With z/VM 7.1 TCP/IP APAR PH18435 and its CMS and LE corequisites, support was added to let the z/VM FTP server, the z/VM SMTP server, and any statically secured connection use client certificate verification. This extends the support previously added for the z/VM Telnet server.

This enhancement also changed the default behavior of the z/VM Telnet server as regards client certificate verification. Without the PTF, the default behavior for the Telnet server is CLIENTCERTCHECK NONE. With the PTF applied, the default behavior for the Telnet server is CLIENTCERTCHECK PREFERRED. Thus customers who had not coded explicit behavior for the Telnet server will experience different function and correspondingly different performance.

One workload was used to evaluate the additional encryption cost of the new default. Using a Telnet connection ramp-up workload, as the number of existing connections increased to 600, very steadily the SSL server CPU time needed to establish a connection increased by 24 msec when compared back to the previous default behavior. This is the CPU cost of verifying a client certificate.

Method

A Telnet-connect workload was used to evaluate the additional encryption. Figure 1 describes the Telnet-connect workload setup.

Figure 1. 600 Secure Telnet Logo Connections.
Notes: CEC model 8561-T01, CP Assist for Cryptographic Function (CPACF) Support, z/VM 7.2

A Linux client driving the workload was running on LPAR 1. The Linux client opened a total of three VNC servers. Each VNC server established 200 Telnet connections on LPAR 2. The CMS-based SSL server was running on LPAR 2. The two LPARs communicated via OSA.

At the moment we did this analysis, z/VM 7.2 was already in evaluation and so we also used this experiment as a means to evaluate z/VM 7.2 behavior. Thus our runs used a mix of z/VM 7.1 without the PTF, z/VM 7.2, which included the PTF in the base, and z/VM 7.2 with the Telnet server explicitly configured to its pre-PTF behavior.

IBM collected MONWRITE data during measurement steady state and reduced with Performance Toolkit for VM. A transaction was one successful Telnet connection. The workload throughput was controlled by the Linux client initiating one Telnet connection every half a second.

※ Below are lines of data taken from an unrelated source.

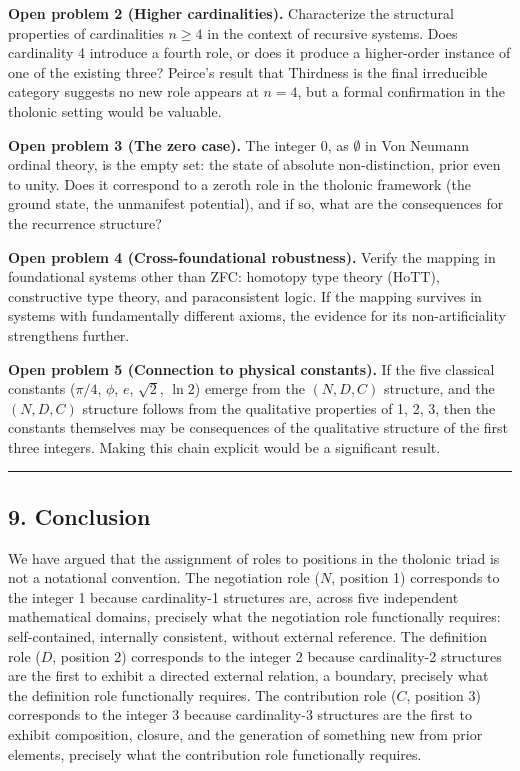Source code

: \documentclass[
  11pt,
  letterpaper,
]{article}
\begin{document}
\textbf{Open problem 2 (Higher cardinalities).} Characterize the
structural properties of cardinalities \(n \ge 4\) in the context of
recursive systems. Does cardinality 4 introduce a fourth role, or does
it produce a higher-order instance of one of the existing three?
Peirce's result that Thirdness is the final irreducible category
suggests no new role appears at \(n = 4\), but a formal confirmation in
the tholonic setting would be valuable.

\textbf{Open problem 3 (The zero case).} The integer 0, as \(\emptyset\)
in Von Neumann ordinal theory, is the empty set: the state of absolute
non-distinction, prior even to unity. Does it correspond to a zeroth
role in the tholonic framework (the ground state, the unmanifest
potential), and if so, what are the consequences for the recurrence
structure?

\textbf{Open problem 4 (Cross-foundational robustness).} Verify the
mapping in foundational systems other than ZFC: homotopy type theory
(HoTT), constructive type theory, and paraconsistent logic. If the
mapping survives in systems with fundamentally different axioms, the
evidence for its non-artificiality strengthens further.

\textbf{Open problem 5 (Connection to physical constants).} If the five
classical constants (\(\pi/4\), \(\phi\), \(e\), \(\sqrt{2}\),
\(\ln 2\)) emerge from the \((N, D, C)\) structure, and the
\((N, D, C)\) structure follows from the qualitative properties of 1, 2,
3, then the constants themselves may be consequences of the qualitative
structure of the first three integers. Making this chain explicit would
be a significant result.

\begin{center}\rule{0.5\linewidth}{0.5pt}\end{center}

\subsection{9. Conclusion}\label{conclusion}

We have argued that the assignment of roles to positions in the tholonic
triad is not a notational convention. The negotiation role (\(N\),
position 1) corresponds to the integer 1 because cardinality-1
structures are, across five independent mathematical domains, precisely
what the negotiation role functionally requires: self-contained,
internally consistent, without external reference. The definition role
(\(D\), position 2) corresponds to the integer 2 because cardinality-2
structures are the first to exhibit a directed external relation, a
boundary, precisely what the definition role functionally requires. The
contribution role (\(C\), position 3) corresponds to the integer 3
because cardinality-3 structures are the first to exhibit composition,
closure, and the generation of something new from prior elements,
precisely what the contribution role functionally requires.
\end{document}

The TCPU column in FCX162 USERLOG for the SSL server was used to calculate guest CPU per transaction.

Results and Discussion

Telnet Connection

Table 1 shows the CPU time to establish a new Telnet connection versus existing number of connections.

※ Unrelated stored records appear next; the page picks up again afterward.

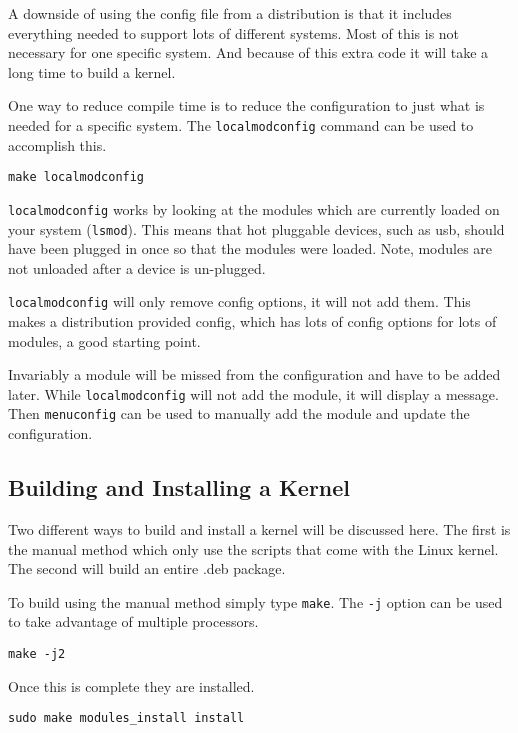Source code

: \documentclass{article}
\begin{document}
A downside of using the config file from a distribution is that it
includes everything needed to support lots of different systems.  Most
of this is not necessary for one specific system.  And because of this
extra code it will take a long time to build a kernel.

One way to reduce compile time is to reduce the configuration to just
what is needed for a specific system.
The \verb+localmodconfig+ command\autocite{kconfig} can be used to
accomplish this.

\begin{verbatim}
make localmodconfig
\end{verbatim}

\verb+localmodconfig+ works by looking at the modules which are currently
loaded on your system (\verb+lsmod+).  This means that hot pluggable devices,
such as usb, should have been plugged in once so that the modules were
loaded.  Note, modules are not unloaded after a device is un-plugged.

\verb+localmodconfig+ will only remove config options, it will not add them.
This makes a distribution provided config, which has lots of config
options for lots of modules, a good starting point.

Invariably a module will be missed from the configuration and have to be
added later.  While \verb+localmodconfig+ will not add the module, it will
display a message.  Then \verb+menuconfig+ can be used to manually add the
module and update the configuration.

\subsection{Building and Installing a Kernel}

Two different ways to build and install a kernel will be discussed here.
The first is the manual method which only use the scripts that come with
the Linux kernel.  The second will build an entire .deb package.

To build using the manual method simply type \verb+make+.  The \verb+-j+ option
can be used to take advantage of multiple processors.

\begin{verbatim}
make -j2
\end{verbatim}

Once this is complete they are installed.

\begin{verbatim}
sudo make modules_install install
\end{verbatim}
\end{document}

Table 1. CPU Milliseconds Needed for a New Connection
Existing 7.1 7.2 Delta 7.2+CCC_NONE
0-120 7.16 31.34 24.18 7.14
121-240 9.40 32.53 23.13 9.0
241-360 12.66 37.49 24.83 12.4
361-480 15.91 38.70 22.79 15.5
481-600 20.90 45.66 24.76 20.6
Notes: CEC model 8561-T01, Crypto Express CEX7A, CP Assist for Cryptographic Function (CPACF) Support, cipher ECDHE_RSA_AES_128_SHA256. "7.1" is z/VM 7.1 without the PTF. "7.2" is z/VM 7.2, which contains the PTF in the base. "7.2+CCC_NONE" is z/VM 7.2 with the Telnet server configured to INTERNALCLIENTPARMS CLIENTCERTCHECK NONE.

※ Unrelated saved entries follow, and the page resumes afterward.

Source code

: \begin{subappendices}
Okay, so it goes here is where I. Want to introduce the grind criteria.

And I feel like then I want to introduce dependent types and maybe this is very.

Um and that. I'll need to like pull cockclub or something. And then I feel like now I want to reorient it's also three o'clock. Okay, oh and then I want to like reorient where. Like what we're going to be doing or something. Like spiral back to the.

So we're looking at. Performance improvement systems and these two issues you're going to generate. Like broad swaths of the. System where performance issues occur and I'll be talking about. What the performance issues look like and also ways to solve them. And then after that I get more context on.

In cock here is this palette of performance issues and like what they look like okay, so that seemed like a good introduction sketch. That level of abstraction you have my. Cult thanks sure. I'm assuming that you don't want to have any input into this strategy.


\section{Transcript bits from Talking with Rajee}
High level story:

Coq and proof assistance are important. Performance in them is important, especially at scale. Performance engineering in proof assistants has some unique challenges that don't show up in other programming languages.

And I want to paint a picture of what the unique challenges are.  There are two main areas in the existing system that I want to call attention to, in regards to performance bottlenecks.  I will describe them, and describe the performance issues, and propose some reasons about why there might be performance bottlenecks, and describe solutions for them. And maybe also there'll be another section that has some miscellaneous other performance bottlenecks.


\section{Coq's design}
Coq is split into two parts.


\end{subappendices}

Chart 1 shows a graph of the same information.

Chart 1. SSL CPU Time to Establish a New Connection versus Existing Connections.
Notes: CEC model 8561-T01, Crypto Express CEX7A, CP Assist for Cryptographic Function (CPACF) Support, cipher ECDHE_RSA_AES_128_SHA256. "7.1" is z/VM 7.1 without the PTF. "7.2" is z/VM 7.2, which contains the PTF in the base. "7.2-chk" is z/VM 7.2 with INTERNALCLIENTPARMS CLIENTCERTCHECK NONE.

With either the old default behavior or the new default behavior, the SSL server CPU time needed to establish a connection gradually increased with existing number of connections. Very steadily, over the measurement period, the SSL server CPU time to establish a new connection increased by 24 msec with the new default behavior, compared back to the old default behavior.

With the PTF applied, the old Telnet server behavior can be achieved by coding INTERNALCLIENTPARMS CLIENTCERTCHECK NONE in the z/VM TCP/IP configuration file, often named PROFILE TCPIP.

Summary

The new default behavior for the Telnet server increases the CPU time used by the SSL server in creating a new Telnet connection. The increase is about 24 msec. The old default behavior can be selected explicitly by coding it in PROFILE TCPIP.